→ What the exercise asks
Count every line of these entries that holds the word "textbf", and reply with the number only.

Plain-text document sources:
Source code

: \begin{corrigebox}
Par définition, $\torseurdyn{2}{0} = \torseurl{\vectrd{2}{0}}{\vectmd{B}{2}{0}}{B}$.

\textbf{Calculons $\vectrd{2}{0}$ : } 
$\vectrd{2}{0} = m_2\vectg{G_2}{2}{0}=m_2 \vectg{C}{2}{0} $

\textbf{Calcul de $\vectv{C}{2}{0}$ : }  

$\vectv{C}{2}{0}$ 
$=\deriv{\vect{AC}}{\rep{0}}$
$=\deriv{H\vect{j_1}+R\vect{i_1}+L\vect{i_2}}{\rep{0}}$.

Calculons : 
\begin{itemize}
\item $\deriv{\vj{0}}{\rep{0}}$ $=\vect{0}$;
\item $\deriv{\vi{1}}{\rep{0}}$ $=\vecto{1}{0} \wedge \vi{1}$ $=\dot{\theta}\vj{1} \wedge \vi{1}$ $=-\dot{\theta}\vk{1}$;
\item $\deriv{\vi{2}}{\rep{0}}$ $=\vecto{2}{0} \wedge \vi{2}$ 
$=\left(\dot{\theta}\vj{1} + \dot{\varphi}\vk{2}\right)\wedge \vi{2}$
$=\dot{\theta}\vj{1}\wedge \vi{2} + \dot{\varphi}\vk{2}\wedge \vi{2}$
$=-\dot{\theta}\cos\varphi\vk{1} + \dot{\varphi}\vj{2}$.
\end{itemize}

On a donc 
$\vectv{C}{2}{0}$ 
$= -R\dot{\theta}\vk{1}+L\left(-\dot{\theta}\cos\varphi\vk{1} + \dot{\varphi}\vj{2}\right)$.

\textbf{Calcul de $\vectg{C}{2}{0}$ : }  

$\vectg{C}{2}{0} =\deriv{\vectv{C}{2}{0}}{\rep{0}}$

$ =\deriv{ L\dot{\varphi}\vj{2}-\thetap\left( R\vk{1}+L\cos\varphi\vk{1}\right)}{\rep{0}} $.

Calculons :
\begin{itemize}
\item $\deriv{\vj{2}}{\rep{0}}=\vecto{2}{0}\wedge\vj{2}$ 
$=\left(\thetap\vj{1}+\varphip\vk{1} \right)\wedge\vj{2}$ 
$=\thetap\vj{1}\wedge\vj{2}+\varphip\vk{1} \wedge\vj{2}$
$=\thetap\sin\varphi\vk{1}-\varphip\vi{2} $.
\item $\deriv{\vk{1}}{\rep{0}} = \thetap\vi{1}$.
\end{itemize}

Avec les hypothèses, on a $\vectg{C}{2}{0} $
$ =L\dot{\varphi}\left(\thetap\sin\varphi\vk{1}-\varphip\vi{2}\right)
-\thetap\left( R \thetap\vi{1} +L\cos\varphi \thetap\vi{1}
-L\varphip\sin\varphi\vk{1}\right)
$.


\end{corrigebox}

→ Solution
3